By Magnus Eze
Last week, a delegation of the Ijebu Development Initiative on Poverty Reduction (IDIPR), led by the Board Chairman, Prof. Olanipekun Alausa, came from Eriwe village in Ijebu Ode, Ogun State, to Abuja, the nation’s capital, to interact with authorities of the Federal Ministry of Agriculture and Rural Development.
As renowned fish farmers, they came with cartons of dried fish as a show of hospitality, the agricultural produce that had made the organisation the pride of Africa, the community having, arguably, the largest fish clusters in the world.
Minister of State for Agriculture and Rural Development, Senator Heineken Lokpobiri, who received the delegation, showered encomiums on them on behalf of the Federal Government for contributing to fish production in the country and advised other states to emulate the agricultural initiative.
Lokpobiri described Ijebu community as the pride of Africa in the production of fish.
“When we came last two years, Nigeria was producing about 700,000 tonnes of fish but this has increased to about 1.1 million tonnes, which means that there has been an increment of 400 tonnes and the rise in the statistics was attributed to the contribution of Ijebu community,” he said.
According to the minister, the United Nations’ Food and Agriculture Organisation (FAO) had described Ijebu as having the highest number of fish clusters in the world and expressed happiness that other Nigerians like Bayelsa people were coming to Ijebu community to learn fish farming in order to leverage on their water bodies: “This is not a case where the fish is brought from other areas to come and sell in a particular market. The fish is produced right there in Ijebu Ode and that is why the FAO said this is commendable; it’s a model that is recommended for the whole world.”
Lokpobiri put the current deficit in fish in Nigeria at over two million tonnes and urged Nigerians to invest so as to boost fish production and create jobs in the agriculture sector. He added that the Federal Government has a mandate to increase investments in agriculture as alternative to oil, stressing that the ministry was ready to support all farmers.
The minister said, “We realised that fish import was no longer sustainable and what we did was to encourage those that imported it to think of backward integration by reducing the quota year by year in agreement with the CBN. Very soon, we are not going to give quota for fish importation. We want everybody to set up their fish farms, employ our people and create jobs for our people.”
He said government would soon complete and inaugurate the fish feed mill located in Eriwe village, while appreciable number of smoking kilns would be given to them to boost their fish production.
Director of fisheries in the ministry, Muazu Mohammed, disclosed that the fish feed mill, which was completed in 2012, was not handed over by the contractor because he was owed N25 million, which Lokpobiri said would soon be paid; he also promised that the ministry would accommodate development of rural roads for the farming community to enhance their productivity in the 2018 budget.

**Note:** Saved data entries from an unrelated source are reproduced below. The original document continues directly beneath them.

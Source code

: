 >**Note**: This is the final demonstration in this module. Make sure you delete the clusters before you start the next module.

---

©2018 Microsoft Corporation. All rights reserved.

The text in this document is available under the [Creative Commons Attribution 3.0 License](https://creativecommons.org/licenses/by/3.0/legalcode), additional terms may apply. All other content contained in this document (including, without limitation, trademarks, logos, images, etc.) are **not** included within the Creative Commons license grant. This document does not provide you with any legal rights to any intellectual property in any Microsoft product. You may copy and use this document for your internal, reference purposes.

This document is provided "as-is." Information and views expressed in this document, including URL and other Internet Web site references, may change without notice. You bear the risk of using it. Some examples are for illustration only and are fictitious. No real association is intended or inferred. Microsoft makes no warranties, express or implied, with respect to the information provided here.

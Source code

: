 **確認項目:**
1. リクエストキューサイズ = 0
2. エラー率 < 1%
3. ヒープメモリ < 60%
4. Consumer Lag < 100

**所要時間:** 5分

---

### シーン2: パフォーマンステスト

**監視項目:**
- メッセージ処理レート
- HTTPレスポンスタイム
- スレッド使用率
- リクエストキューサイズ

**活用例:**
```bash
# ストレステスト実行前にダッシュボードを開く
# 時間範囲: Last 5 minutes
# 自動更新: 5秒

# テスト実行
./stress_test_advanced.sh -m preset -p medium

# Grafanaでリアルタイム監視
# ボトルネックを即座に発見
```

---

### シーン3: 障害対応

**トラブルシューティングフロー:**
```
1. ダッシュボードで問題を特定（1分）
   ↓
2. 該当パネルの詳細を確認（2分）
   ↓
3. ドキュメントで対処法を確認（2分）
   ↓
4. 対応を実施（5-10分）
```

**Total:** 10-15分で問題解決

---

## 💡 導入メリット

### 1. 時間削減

Earlier in his remarks, the chairman of the board of directors of the initiative enumerated some challenges hindering the agricultural initiative to include lack of infrastructure such as roads, inadequate access to loans, and lack of modern tools for mechanised farming, among others.
“We want access roads in the farm villages, access to direct credit and government’s grants toward our poverty reduction programme. The change in the life of the poor is visible as the needs and well-being of women and other disadvantaged groups in our community are being met. Hundreds of young graduates now see agriculture as a thriving business and cluster innovation farming platform has been proved beyond doubt that it is capable of making a fortune,’’ the chairman said.
He averred that the scheme, which was established in 1999 as a non-governmental organisation, was geared towards community development to reduce poverty and improve the livelihood of people, using agriculture and micro-credit, among others.
Their areas of involvement are poultry, livestock, piggery, bee-keeping, all-season vegetables and cocoa farming, among others, deployed to ensure poverty reduction and contribute to agricultural development of the country.
According to Alausa, the initiative, which has 691 cooperative societies farming on 639 hectares of farmland, was currently supplying food items to nine local government areas in the state.
At the end of the programme, the Ijebu visitors untied their wares and presented neatly packed cartons of dried fish to the minister of state, directors, staff of the ministry and journalists present at the occasion.
They ensured that the Ijebu fish found its way into several homes in Abuja; including that of the Minister of Agriculture and Rural Development, Chief Audu Ogbeh, even in his absence.